Problem => Please reproduce all of the listing below exactly and drop its images.

Entries shown =>
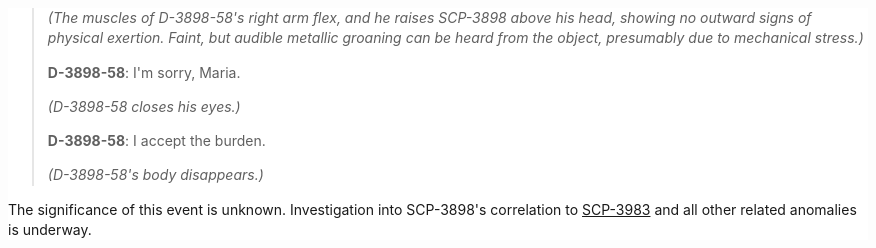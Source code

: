 > _(The muscles of D-3898-58's right arm flex, and he raises SCP-3898 above his head, showing no outward signs of physical exertion. Faint, but audible metallic groaning can be heard from the object, presumably due to mechanical stress.)_
> 
> **D-3898-58**: I'm sorry, Maria.
> 
> _(D-3898-58 closes his eyes.)_
> 
> **D-3898-58**: I accept the burden.
> 
> _(D-3898-58's body disappears.)_

The significance of this event is unknown. Investigation into SCP-3898's correlation to [SCP-3983](/scp-3983) and all other related anomalies is underway.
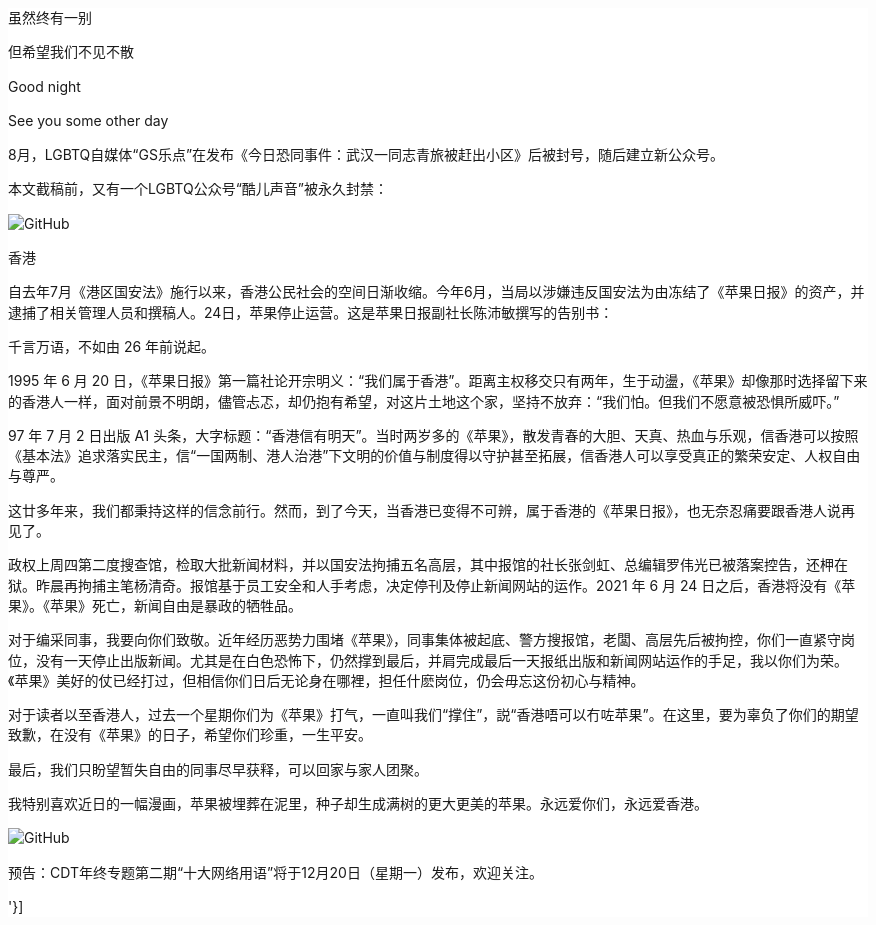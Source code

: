 虽然终有一别

但希望我们不见不散

Good night

See you some other day



8月，LGBTQ自媒体“GS乐点”在发布《今日恐同事件：武汉一同志青旅被赶出小区》后被封号，随后建立新公众号。

本文截稿前，又有一个LGBTQ公众号“酷儿声音”被永久封禁：



![GitHub](https://chinadigitaltimes.net/chinese/files/2021/12/Image-from-iOS-3.jpg)



香港

自去年7月《港区国安法》施行以来，香港公民社会的空间日渐收缩。今年6月，当局以涉嫌违反国安法为由冻结了《苹果日报》的资产，并逮捕了相关管理人员和撰稿人。24日，苹果停止运营。这是苹果日报副社长陈沛敏撰写的告别书：



千言万语，不如由 26 年前说起。

1995 年 6 月 20 日，《苹果日报》第一篇社论开宗明义：“我们属于香港”。距离主权移交只有两年，生于动盪，《苹果》却像那时选择留下来的香港人一样，面对前景不明朗，儘管忐忑，却仍抱有希望，对这片土地这个家，坚持不放弃：“我们怕。但我们不愿意被恐惧所威吓。”

97 年 7 月 2 日出版 A1 头条，大字标题：“香港信有明天”。当时两岁多的《苹果》，散发青春的大胆、天真、热血与乐观，信香港可以按照《基本法》追求落实民主，信“一国两制、港人治港”下文明的价值与制度得以守护甚至拓展，信香港人可以享受真正的繁荣安定、人权自由与尊严。

这廿多年来，我们都秉持这样的信念前行。然而，到了今天，当香港已变得不可辨，属于香港的《苹果日报》，也无奈忍痛要跟香港人说再见了。

政权上周四第二度搜查馆，检取大批新闻材料，并以国安法拘捕五名高层，其中报馆的社长张剑虹、总编辑罗伟光已被落案控告，还柙在狱。昨晨再拘捕主笔杨清奇。报馆基于员工安全和人手考虑，决定停刊及停止新闻网站的运作。2021 年 6 月 24 日之后，香港将没有《苹果》。《苹果》死亡，新闻自由是暴政的牺牲品。

对于编采同事，我要向你们致敬。近年经历恶势力围堵《苹果》，同事集体被起底、警方搜报馆，老闆、高层先后被拘控，你们一直紧守岗位，没有一天停止出版新闻。尤其是在白色恐怖下，仍然撑到最后，并肩完成最后一天报纸出版和新闻网站运作的手足，我以你们为荣。《苹果》美好的仗已经打过，但相信你们日后无论身在哪裡，担任什麽岗位，仍会毋忘这份初心与精神。

对于读者以至香港人，过去一个星期你们为《苹果》打气，一直叫我们“撑住”，説“香港唔可以冇咗苹果”。在这里，要为辜负了你们的期望致歉，在没有《苹果》的日子，希望你们珍重，一生平安。

最后，我们只盼望暂失自由的同事尽早获释，可以回家与家人团聚。

我特别喜欢近日的一幅漫画，苹果被埋葬在泥里，种子却生成满树的更大更美的苹果。永远爱你们，永远爱香港。



![GitHub](https://chinadigitaltimes.net/chinese/files/2021/12/post-674605-61bcb8b6b17dd.)



预告：CDT年终专题第二期“十大网络用语”将于12月20日（星期一）发布，欢迎关注。



'}]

Exercise answer =>
Source code

: > _(The muscles of D-3898-58's right arm flex, and he raises SCP-3898 above his head, showing no outward signs of physical exertion. Faint, but audible metallic groaning can be heard from the object, presumably due to mechanical stress.)_
> 
> **D-3898-58**: I'm sorry, Maria.
> 
> _(D-3898-58 closes his eyes.)_
> 
> **D-3898-58**: I accept the burden.
> 
> _(D-3898-58's body disappears.)_

The significance of this event is unknown. Investigation into SCP-3898's correlation to [SCP-3983](/scp-3983) and all other related anomalies is underway.
Source code

: 虽然终有一别

但希望我们不见不散

Good night

See you some other day



8月，LGBTQ自媒体“GS乐点”在发布《今日恐同事件：武汉一同志青旅被赶出小区》后被封号，随后建立新公众号。

本文截稿前，又有一个LGBTQ公众号“酷儿声音”被永久封禁：



![GitHub](https://chinadigitaltimes.net/chinese/files/2021/12/Image-from-iOS-3.jpg)



香港

自去年7月《港区国安法》施行以来，香港公民社会的空间日渐收缩。今年6月，当局以涉嫌违反国安法为由冻结了《苹果日报》的资产，并逮捕了相关管理人员和撰稿人。24日，苹果停止运营。这是苹果日报副社长陈沛敏撰写的告别书：



千言万语，不如由 26 年前说起。

1995 年 6 月 20 日，《苹果日报》第一篇社论开宗明义：“我们属于香港”。距离主权移交只有两年，生于动盪，《苹果》却像那时选择留下来的香港人一样，面对前景不明朗，儘管忐忑，却仍抱有希望，对这片土地这个家，坚持不放弃：“我们怕。但我们不愿意被恐惧所威吓。”

97 年 7 月 2 日出版 A1 头条，大字标题：“香港信有明天”。当时两岁多的《苹果》，散发青春的大胆、天真、热血与乐观，信香港可以按照《基本法》追求落实民主，信“一国两制、港人治港”下文明的价值与制度得以守护甚至拓展，信香港人可以享受真正的繁荣安定、人权自由与尊严。

这廿多年来，我们都秉持这样的信念前行。然而，到了今天，当香港已变得不可辨，属于香港的《苹果日报》，也无奈忍痛要跟香港人说再见了。

政权上周四第二度搜查馆，检取大批新闻材料，并以国安法拘捕五名高层，其中报馆的社长张剑虹、总编辑罗伟光已被落案控告，还柙在狱。昨晨再拘捕主笔杨清奇。报馆基于员工安全和人手考虑，决定停刊及停止新闻网站的运作。2021 年 6 月 24 日之后，香港将没有《苹果》。《苹果》死亡，新闻自由是暴政的牺牲品。

对于编采同事，我要向你们致敬。近年经历恶势力围堵《苹果》，同事集体被起底、警方搜报馆，老闆、高层先后被拘控，你们一直紧守岗位，没有一天停止出版新闻。尤其是在白色恐怖下，仍然撑到最后，并肩完成最后一天报纸出版和新闻网站运作的手足，我以你们为荣。《苹果》美好的仗已经打过，但相信你们日后无论身在哪裡，担任什麽岗位，仍会毋忘这份初心与精神。

对于读者以至香港人，过去一个星期你们为《苹果》打气，一直叫我们“撑住”，説“香港唔可以冇咗苹果”。在这里，要为辜负了你们的期望致歉，在没有《苹果》的日子，希望你们珍重，一生平安。

最后，我们只盼望暂失自由的同事尽早获释，可以回家与家人团聚。

我特别喜欢近日的一幅漫画，苹果被埋葬在泥里，种子却生成满树的更大更美的苹果。永远爱你们，永远爱香港。



![GitHub](https://chinadigitaltimes.net/chinese/files/2021/12/post-674605-61bcb8b6b17dd.)



预告：CDT年终专题第二期“十大网络用语”将于12月20日（星期一）发布，欢迎关注。



'}]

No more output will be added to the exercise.